In the hands of Ethiopian forces, begging for mercy
Andy Tsege is an activist who spoke out against the Ethiopian regime. He was sentenced to death in absentia, then kidnapped and rendered to Ethiopia in 2014.
Andy is a British citizen and father of three children, who are desperate for him to return to their home in London. He has demanded to know what his fate will be, amid concerns over the UK government’s approach to the case.
“Since Andy disappeared in June 2014 our family has been living a nightmare. Andy believed in democracy above all – that’s what he respected about Britain, and it’s what he hoped for in Ethiopia. He was sentenced to death for holding these very British values – we simply can’t understand why the government he believed in isn’t standing up for him.”
Yemi Hailemariam, Andy’s partner
During his detention, Andy has only had closely monitored visits from the UK ambassador.

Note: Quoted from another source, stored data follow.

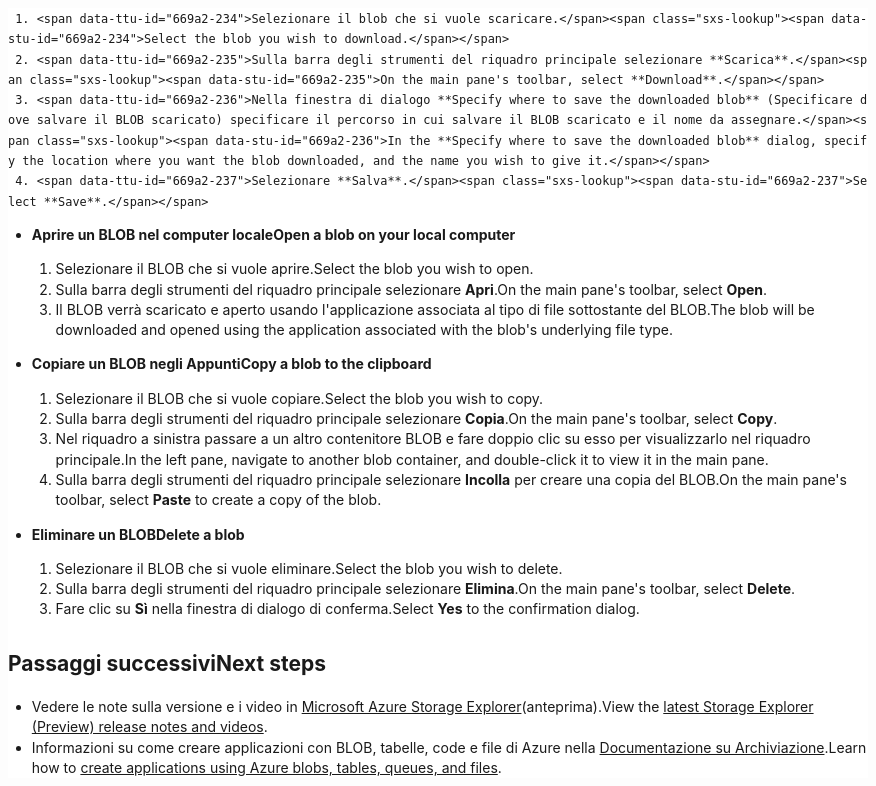      1. <span data-ttu-id="669a2-234">Selezionare il blob che si vuole scaricare.</span><span class="sxs-lookup"><span data-stu-id="669a2-234">Select the blob you wish to download.</span></span>
     2. <span data-ttu-id="669a2-235">Sulla barra degli strumenti del riquadro principale selezionare **Scarica**.</span><span class="sxs-lookup"><span data-stu-id="669a2-235">On the main pane's toolbar, select **Download**.</span></span>
     3. <span data-ttu-id="669a2-236">Nella finestra di dialogo **Specify where to save the downloaded blob** (Specificare dove salvare il BLOB scaricato) specificare il percorso in cui salvare il BLOB scaricato e il nome da assegnare.</span><span class="sxs-lookup"><span data-stu-id="669a2-236">In the **Specify where to save the downloaded blob** dialog, specify the location where you want the blob downloaded, and the name you wish to give it.</span></span>  
     4. <span data-ttu-id="669a2-237">Selezionare **Salva**.</span><span class="sxs-lookup"><span data-stu-id="669a2-237">Select **Save**.</span></span>
   * <span data-ttu-id="669a2-238">**Aprire un BLOB nel computer locale**</span><span class="sxs-lookup"><span data-stu-id="669a2-238">**Open a blob on your local computer**</span></span>

     1. <span data-ttu-id="669a2-239">Selezionare il BLOB che si vuole aprire.</span><span class="sxs-lookup"><span data-stu-id="669a2-239">Select the blob you wish to open.</span></span>
     2. <span data-ttu-id="669a2-240">Sulla barra degli strumenti del riquadro principale selezionare **Apri**.</span><span class="sxs-lookup"><span data-stu-id="669a2-240">On the main pane's toolbar, select **Open**.</span></span>
     3. <span data-ttu-id="669a2-241">Il BLOB verrà scaricato e aperto usando l'applicazione associata al tipo di file sottostante del BLOB.</span><span class="sxs-lookup"><span data-stu-id="669a2-241">The blob will be downloaded and opened using the application associated with the blob's underlying file type.</span></span>
   * <span data-ttu-id="669a2-242">**Copiare un BLOB negli Appunti**</span><span class="sxs-lookup"><span data-stu-id="669a2-242">**Copy a blob to the clipboard**</span></span>

     1. <span data-ttu-id="669a2-243">Selezionare il BLOB che si vuole copiare.</span><span class="sxs-lookup"><span data-stu-id="669a2-243">Select the blob you wish to copy.</span></span>
     2. <span data-ttu-id="669a2-244">Sulla barra degli strumenti del riquadro principale selezionare **Copia**.</span><span class="sxs-lookup"><span data-stu-id="669a2-244">On the main pane's toolbar, select **Copy**.</span></span>
     3. <span data-ttu-id="669a2-245">Nel riquadro a sinistra passare a un altro contenitore BLOB e fare doppio clic su esso per visualizzarlo nel riquadro principale.</span><span class="sxs-lookup"><span data-stu-id="669a2-245">In the left pane, navigate to another blob container, and double-click it to view it in the main pane.</span></span>
     4. <span data-ttu-id="669a2-246">Sulla barra degli strumenti del riquadro principale selezionare **Incolla** per creare una copia del BLOB.</span><span class="sxs-lookup"><span data-stu-id="669a2-246">On the main pane's toolbar, select **Paste** to create a copy of the blob.</span></span>
   * <span data-ttu-id="669a2-247">**Eliminare un BLOB**</span><span class="sxs-lookup"><span data-stu-id="669a2-247">**Delete a blob**</span></span>

     1. <span data-ttu-id="669a2-248">Selezionare il BLOB che si vuole eliminare.</span><span class="sxs-lookup"><span data-stu-id="669a2-248">Select the blob you wish to delete.</span></span>
     2. <span data-ttu-id="669a2-249">Sulla barra degli strumenti del riquadro principale selezionare **Elimina**.</span><span class="sxs-lookup"><span data-stu-id="669a2-249">On the main pane's toolbar, select **Delete**.</span></span>
     3. <span data-ttu-id="669a2-250">Fare clic su **Sì** nella finestra di dialogo di conferma.</span><span class="sxs-lookup"><span data-stu-id="669a2-250">Select **Yes** to the confirmation dialog.</span></span>

## <a name="next-steps"></a><span data-ttu-id="669a2-251">Passaggi successivi</span><span class="sxs-lookup"><span data-stu-id="669a2-251">Next steps</span></span>
* <span data-ttu-id="669a2-252">Vedere le note sulla versione e i video in [Microsoft Azure Storage Explorer](http://www.storageexplorer.com)(anteprima).</span><span class="sxs-lookup"><span data-stu-id="669a2-252">View the [latest Storage Explorer (Preview) release notes and videos](http://www.storageexplorer.com).</span></span>
* <span data-ttu-id="669a2-253">Informazioni su come creare applicazioni con BLOB, tabelle, code e file di Azure nella [Documentazione su Archiviazione](https://azure.microsoft.com/documentation/services/storage/).</span><span class="sxs-lookup"><span data-stu-id="669a2-253">Learn how to [create applications using Azure blobs, tables, queues, and files](https://azure.microsoft.com/documentation/services/storage/).</span></span>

His lawyer, Reprieve Director Clive Stafford Smith was refused access by the authorities.
Notes, made by the Deputy Ambassador to Ethiopia after his recent visit, show that 18 months after his kidnap and rendition, Andy “hadn’t had access to a lawyer”, “was not in the system and hadn’t been given a prisoner number… didn’t even know who was really responsible for him… nor had he received any further information on charges against him/ court dates etc.” The notes say “the main thing he wanted to know was whether he was a prisoner with genuine rights or not”, and that he said he was “in [the Ethiopian forces’] hands and begging for mercy”.
Andy is a prominent member of the Ethiopian opposition and critic of the regime, and was sentenced to death in absentia in 2009 in relation to his political activities. He has been unable to contact a lawyer since his arrest, and his family in London – who are assisted by Reprieve – have been blocked from seeing him, amid fears that he may have been tortured.

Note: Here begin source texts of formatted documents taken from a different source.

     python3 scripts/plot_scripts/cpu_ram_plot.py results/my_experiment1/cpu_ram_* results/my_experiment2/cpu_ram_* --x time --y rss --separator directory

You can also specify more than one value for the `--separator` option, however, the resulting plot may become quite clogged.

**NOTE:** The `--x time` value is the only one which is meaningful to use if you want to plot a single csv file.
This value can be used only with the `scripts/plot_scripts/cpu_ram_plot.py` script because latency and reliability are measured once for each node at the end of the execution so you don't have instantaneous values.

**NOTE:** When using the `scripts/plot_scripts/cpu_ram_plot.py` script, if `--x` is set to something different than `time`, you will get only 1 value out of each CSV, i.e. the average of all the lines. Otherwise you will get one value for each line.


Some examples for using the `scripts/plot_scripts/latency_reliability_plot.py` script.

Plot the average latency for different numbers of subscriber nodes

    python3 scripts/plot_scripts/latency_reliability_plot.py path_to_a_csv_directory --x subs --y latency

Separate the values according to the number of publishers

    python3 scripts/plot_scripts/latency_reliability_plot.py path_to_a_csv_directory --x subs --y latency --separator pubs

An expert report published this week concluded that “Mr Tsege’s mental health has declined precipitously since being detained in Ethiopia”, and that there is an “urgent need” to remove him from his current conditions.
British ministers have so far failed to request Andy’s release, and his latest comments come amid concerns over the UK’s approach to the Ethiopian in absentia convictions. In absentia trial proceedings are illegal under international law, and Andy’s 2009 trial of and several political activists was condemned at the time by US diplomats as “lacking in basic elements of due process.”

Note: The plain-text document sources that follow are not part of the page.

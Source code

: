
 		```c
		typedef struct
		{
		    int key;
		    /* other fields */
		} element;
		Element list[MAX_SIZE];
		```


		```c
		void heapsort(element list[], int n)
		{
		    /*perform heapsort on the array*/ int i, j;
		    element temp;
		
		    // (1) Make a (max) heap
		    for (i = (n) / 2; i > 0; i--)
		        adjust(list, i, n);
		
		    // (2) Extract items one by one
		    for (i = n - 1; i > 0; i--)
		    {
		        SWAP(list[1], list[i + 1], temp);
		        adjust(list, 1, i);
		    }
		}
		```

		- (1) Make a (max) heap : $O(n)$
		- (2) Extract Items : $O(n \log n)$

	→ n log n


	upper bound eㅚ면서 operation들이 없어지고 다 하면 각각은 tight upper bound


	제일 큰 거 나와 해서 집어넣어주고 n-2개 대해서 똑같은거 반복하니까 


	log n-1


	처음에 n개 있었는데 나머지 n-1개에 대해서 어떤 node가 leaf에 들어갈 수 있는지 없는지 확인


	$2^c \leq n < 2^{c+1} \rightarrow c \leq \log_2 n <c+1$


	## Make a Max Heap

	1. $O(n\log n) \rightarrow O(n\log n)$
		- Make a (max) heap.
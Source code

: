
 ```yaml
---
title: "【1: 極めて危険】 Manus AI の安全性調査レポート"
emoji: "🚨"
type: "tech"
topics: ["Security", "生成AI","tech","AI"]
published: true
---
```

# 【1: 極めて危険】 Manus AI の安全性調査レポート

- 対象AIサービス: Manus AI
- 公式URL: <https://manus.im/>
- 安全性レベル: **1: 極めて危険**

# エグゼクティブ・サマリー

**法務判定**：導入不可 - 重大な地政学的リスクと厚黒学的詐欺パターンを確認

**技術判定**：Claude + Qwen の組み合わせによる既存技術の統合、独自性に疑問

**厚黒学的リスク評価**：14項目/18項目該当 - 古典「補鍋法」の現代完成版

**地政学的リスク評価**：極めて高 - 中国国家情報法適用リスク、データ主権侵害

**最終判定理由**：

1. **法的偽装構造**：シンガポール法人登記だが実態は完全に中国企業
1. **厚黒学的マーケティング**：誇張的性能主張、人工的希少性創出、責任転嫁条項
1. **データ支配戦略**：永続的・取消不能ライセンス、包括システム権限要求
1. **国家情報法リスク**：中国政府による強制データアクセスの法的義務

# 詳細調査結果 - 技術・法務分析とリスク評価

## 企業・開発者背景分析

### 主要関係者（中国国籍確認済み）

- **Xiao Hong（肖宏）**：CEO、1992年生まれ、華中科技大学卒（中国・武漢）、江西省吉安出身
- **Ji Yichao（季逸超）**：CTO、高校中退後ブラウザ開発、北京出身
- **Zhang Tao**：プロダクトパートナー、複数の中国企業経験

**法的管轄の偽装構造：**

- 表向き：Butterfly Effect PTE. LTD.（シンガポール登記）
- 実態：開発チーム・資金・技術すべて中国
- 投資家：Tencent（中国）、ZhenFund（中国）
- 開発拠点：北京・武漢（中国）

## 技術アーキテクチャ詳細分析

However, in recent correspondence with Reprieve Foreign Office minister James Duddridge refused to confirm whether the UK accepted the validity of the death sentence. Ethiopia’s government has not said whether it will carry out the death sentence.
“Andy Tsege has been subjected to an outrageous, unlawful ordeal. It is unacceptable that a British citizen was sentenced to death in a political show trial – where he wasn’t present, and wasn’t even informed about the court proceedings – and then kidnapped into indefinite detention by the same brutal regime. It’s clear that there is no hope of ‘due process’ in Ethiopia’s courts, and that Andy’s very wellbeing is at stake – the UK government must urgently call for his release.”
Maya Foa, Director of Reprieve’s death penalty team
THIS IS NOT OUR CONCERN
The British government has abandoned its strategy on the abolition of the death penalty at the same time as Saudi Arabia, Iran and Pakistan all executing at a horrific rate, and British citizens like Andy Tsege are being held under sentence of death. It has also decided to stop classifying serious human rights abusers such as Saudi Arabia as ‘countries of concern.’
In 2015 the Saudi authorities carried out 157 executions. On 2 January this year, they beheaded 47 people in just one day. Among those killed were prisoners who had been sentenced to death after attending protests against the government. Pakistan has executed 325 people, Iran nearly 1,000.
To anyone who believes in justice, this is a grave concern – and we want our government to stand up for our values, not quietly look the other way while executions are carried out on a huge scale.